Would you reproduce exactly the lines below from the one holding "C,S,W,B,L,R,H,K,P,N ." through the one holding "0 & 0 & 0 & 0 & 0 & 0 & 0 \\", inclusive, and no others?

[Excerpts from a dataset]
= = =

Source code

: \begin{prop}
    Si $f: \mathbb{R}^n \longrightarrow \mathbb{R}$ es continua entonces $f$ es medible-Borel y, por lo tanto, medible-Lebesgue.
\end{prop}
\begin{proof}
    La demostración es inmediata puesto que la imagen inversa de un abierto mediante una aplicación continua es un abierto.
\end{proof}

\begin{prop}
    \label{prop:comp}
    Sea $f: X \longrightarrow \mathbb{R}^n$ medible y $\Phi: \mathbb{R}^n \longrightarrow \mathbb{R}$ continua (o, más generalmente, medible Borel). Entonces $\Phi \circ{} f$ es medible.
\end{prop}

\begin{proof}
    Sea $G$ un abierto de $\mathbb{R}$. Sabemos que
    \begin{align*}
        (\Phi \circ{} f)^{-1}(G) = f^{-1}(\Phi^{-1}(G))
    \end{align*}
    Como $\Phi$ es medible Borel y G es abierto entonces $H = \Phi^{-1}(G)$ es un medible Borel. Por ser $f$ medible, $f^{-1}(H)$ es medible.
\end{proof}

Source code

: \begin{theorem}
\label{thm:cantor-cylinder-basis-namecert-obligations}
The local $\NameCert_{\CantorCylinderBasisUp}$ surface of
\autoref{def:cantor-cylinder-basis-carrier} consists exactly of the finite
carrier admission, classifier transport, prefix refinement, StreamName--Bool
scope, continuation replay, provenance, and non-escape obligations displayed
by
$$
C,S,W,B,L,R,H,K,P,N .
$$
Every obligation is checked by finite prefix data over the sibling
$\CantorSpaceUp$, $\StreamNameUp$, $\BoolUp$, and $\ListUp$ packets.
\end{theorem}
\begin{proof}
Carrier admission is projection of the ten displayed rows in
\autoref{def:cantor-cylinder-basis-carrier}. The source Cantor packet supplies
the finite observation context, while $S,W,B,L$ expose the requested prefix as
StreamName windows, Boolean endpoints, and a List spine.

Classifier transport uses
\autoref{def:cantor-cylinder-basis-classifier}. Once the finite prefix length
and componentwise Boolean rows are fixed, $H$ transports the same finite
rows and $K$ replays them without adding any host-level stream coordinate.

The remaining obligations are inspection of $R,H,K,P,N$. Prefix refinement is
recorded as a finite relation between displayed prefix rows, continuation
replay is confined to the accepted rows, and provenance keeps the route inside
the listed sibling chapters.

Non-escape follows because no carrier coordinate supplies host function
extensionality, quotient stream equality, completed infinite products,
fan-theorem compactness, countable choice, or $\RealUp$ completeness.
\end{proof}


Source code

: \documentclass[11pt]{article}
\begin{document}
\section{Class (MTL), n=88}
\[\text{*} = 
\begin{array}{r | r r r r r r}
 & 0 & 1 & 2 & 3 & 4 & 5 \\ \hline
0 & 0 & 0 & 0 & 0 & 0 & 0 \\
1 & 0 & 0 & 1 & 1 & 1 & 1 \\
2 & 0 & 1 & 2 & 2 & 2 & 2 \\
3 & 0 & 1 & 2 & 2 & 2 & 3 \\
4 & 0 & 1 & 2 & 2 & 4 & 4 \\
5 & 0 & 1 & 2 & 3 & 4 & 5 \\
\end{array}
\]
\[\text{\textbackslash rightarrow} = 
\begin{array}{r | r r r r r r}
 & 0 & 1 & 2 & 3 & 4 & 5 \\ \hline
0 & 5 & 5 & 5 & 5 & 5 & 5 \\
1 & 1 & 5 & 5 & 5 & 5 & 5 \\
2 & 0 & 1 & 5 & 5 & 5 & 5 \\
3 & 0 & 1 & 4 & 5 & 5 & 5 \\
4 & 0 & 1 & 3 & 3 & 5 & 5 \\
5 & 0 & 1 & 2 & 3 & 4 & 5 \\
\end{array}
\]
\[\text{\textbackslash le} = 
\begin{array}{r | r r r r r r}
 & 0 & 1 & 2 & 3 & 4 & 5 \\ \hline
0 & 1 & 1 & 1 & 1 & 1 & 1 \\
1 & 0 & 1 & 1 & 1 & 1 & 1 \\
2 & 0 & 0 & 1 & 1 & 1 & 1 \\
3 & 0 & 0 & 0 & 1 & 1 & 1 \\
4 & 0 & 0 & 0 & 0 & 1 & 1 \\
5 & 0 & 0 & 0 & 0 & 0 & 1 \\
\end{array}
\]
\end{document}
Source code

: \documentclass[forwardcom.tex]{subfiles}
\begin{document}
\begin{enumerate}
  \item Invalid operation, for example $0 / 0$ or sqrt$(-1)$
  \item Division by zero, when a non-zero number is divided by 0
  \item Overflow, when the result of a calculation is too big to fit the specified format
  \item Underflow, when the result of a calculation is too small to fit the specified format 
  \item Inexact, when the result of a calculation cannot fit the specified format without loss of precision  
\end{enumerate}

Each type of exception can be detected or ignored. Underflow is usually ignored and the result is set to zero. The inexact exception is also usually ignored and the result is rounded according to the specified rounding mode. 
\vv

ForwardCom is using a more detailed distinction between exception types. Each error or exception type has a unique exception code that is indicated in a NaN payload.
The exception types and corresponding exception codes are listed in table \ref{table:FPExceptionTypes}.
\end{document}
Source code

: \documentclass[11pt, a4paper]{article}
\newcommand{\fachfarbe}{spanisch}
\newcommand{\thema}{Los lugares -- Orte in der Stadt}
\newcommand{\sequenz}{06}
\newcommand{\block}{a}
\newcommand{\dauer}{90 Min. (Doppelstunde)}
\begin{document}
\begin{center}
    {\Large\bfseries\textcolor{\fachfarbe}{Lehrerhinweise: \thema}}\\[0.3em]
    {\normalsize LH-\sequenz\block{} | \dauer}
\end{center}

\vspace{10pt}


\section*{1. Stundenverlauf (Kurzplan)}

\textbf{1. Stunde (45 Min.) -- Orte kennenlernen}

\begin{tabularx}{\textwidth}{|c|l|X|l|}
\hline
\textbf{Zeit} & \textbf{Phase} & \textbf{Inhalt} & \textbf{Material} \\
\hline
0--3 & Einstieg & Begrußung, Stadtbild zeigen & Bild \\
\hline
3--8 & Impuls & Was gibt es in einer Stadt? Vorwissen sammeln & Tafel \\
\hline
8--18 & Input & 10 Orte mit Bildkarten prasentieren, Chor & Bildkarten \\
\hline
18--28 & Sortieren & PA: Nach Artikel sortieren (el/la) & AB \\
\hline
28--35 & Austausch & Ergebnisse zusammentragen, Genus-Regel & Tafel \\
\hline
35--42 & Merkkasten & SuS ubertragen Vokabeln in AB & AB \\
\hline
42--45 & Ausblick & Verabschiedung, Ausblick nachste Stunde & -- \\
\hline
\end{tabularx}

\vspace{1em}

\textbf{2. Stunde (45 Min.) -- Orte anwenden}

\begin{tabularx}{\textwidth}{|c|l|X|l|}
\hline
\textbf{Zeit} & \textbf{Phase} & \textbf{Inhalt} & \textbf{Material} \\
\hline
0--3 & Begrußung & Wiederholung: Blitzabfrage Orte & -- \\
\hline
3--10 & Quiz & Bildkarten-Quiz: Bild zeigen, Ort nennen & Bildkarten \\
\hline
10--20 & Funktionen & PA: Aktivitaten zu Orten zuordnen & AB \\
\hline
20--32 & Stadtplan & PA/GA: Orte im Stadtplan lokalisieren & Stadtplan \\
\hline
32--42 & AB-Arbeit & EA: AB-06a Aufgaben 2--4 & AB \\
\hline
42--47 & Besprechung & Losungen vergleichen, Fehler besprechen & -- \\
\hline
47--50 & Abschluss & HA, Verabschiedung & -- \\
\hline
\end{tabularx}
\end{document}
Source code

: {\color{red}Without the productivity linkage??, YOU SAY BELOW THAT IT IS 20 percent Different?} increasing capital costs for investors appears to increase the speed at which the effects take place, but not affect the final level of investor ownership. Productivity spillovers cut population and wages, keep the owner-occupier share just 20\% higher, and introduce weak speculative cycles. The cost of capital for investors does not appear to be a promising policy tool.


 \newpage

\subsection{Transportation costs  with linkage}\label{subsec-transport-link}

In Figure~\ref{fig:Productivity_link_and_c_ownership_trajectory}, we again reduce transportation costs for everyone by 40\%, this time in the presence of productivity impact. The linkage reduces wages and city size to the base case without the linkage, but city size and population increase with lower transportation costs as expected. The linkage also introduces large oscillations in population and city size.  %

= = =

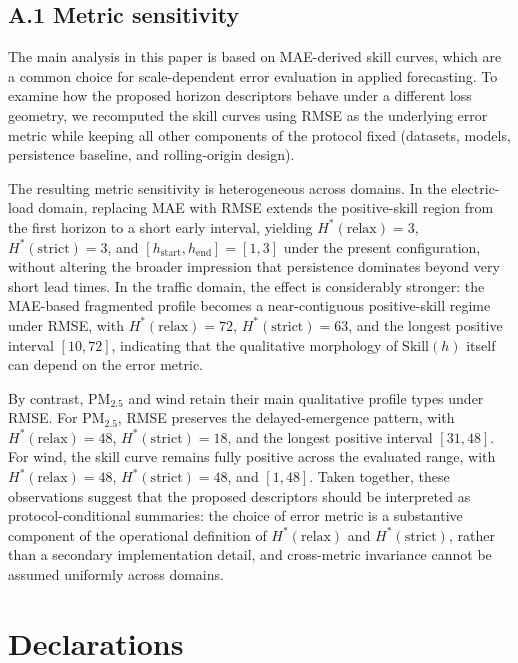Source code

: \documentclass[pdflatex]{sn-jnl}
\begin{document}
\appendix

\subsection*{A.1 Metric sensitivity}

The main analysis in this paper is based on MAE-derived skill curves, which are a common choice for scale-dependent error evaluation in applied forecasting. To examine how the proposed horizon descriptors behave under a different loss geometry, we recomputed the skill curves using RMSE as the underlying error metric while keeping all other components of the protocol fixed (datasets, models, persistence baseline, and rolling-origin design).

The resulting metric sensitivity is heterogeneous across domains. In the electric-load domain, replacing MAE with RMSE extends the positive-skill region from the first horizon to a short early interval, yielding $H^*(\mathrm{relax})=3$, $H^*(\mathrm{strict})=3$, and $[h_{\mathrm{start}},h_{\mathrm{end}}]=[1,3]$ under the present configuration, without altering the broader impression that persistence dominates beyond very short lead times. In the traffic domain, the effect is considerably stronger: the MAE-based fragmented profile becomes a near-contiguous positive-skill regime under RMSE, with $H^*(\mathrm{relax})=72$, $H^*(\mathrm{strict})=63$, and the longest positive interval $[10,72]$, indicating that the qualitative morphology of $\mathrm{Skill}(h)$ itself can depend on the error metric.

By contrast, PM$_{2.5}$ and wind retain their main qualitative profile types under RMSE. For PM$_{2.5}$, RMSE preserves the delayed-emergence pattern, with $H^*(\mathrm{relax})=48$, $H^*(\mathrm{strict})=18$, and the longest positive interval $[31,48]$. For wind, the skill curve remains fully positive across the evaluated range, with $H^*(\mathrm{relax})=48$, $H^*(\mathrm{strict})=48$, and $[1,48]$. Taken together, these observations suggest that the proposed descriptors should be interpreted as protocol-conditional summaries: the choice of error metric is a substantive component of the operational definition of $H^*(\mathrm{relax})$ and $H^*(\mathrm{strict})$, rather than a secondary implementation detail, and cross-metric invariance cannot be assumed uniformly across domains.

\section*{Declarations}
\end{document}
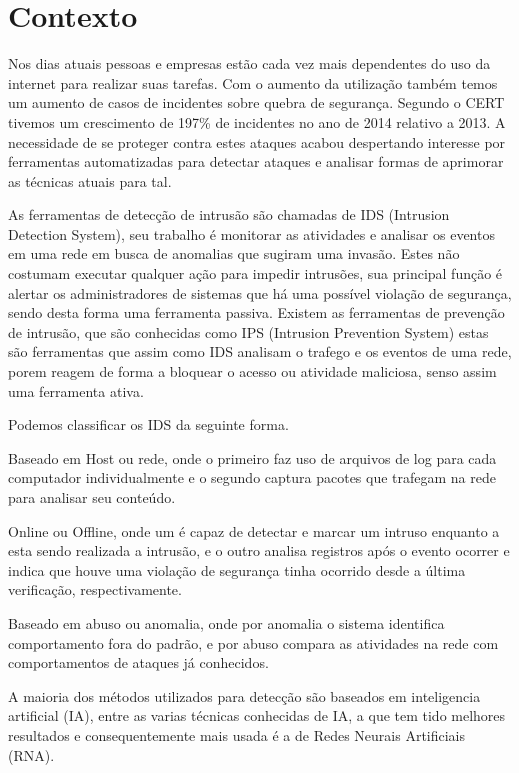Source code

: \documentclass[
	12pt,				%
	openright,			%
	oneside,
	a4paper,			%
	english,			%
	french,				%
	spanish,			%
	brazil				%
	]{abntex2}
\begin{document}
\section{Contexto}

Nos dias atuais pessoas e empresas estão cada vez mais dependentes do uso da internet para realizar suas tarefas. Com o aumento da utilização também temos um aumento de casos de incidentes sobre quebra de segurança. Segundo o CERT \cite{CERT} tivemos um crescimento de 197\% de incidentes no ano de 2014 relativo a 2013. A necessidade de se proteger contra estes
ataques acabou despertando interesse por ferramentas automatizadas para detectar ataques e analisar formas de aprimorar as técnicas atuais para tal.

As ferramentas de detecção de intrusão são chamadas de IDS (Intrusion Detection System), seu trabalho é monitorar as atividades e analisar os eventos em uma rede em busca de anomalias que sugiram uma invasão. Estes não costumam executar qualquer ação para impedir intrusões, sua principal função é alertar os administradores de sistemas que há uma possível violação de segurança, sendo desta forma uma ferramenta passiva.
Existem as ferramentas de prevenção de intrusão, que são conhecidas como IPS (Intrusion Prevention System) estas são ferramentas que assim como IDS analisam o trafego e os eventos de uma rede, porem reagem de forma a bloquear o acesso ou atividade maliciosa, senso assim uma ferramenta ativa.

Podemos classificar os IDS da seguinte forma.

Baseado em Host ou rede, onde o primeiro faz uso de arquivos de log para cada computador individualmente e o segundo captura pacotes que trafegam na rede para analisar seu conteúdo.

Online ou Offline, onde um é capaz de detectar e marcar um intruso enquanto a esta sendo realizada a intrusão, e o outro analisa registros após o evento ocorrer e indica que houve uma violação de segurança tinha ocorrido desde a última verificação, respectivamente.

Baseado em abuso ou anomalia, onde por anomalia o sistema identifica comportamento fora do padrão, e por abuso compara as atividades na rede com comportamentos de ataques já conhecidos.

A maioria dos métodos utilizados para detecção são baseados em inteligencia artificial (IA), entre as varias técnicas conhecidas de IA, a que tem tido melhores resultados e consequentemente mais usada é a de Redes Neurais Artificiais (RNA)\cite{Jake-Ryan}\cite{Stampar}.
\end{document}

= = =

EXERCISE ANSWER:
C,S,W,B,L,R,H,K,P,N .
$$
Every obligation is checked by finite prefix data over the sibling
$\CantorSpaceUp$, $\StreamNameUp$, $\BoolUp$, and $\ListUp$ packets.
\end{theorem}
\begin{proof}
Carrier admission is projection of the ten displayed rows in
\autoref{def:cantor-cylinder-basis-carrier}. The source Cantor packet supplies
the finite observation context, while $S,W,B,L$ expose the requested prefix as
StreamName windows, Boolean endpoints, and a List spine.

Classifier transport uses
\autoref{def:cantor-cylinder-basis-classifier}. Once the finite prefix length
and componentwise Boolean rows are fixed, $H$ transports the same finite
rows and $K$ replays them without adding any host-level stream coordinate.

The remaining obligations are inspection of $R,H,K,P,N$. Prefix refinement is
recorded as a finite relation between displayed prefix rows, continuation
replay is confined to the accepted rows, and provenance keeps the route inside
the listed sibling chapters.

Non-escape follows because no carrier coordinate supplies host function
extensionality, quotient stream equality, completed infinite products,
fan-theorem compactness, countable choice, or $\RealUp$ completeness.
\end{proof}


Source code

: \documentclass[11pt]{article}
\begin{document}
\section{Class (MTL), n=88}
\[\text{*} = 
\begin{array}{r | r r r r r r}
 & 0 & 1 & 2 & 3 & 4 & 5 \\ \hline
0 & 0 & 0 & 0 & 0 & 0 & 0 \\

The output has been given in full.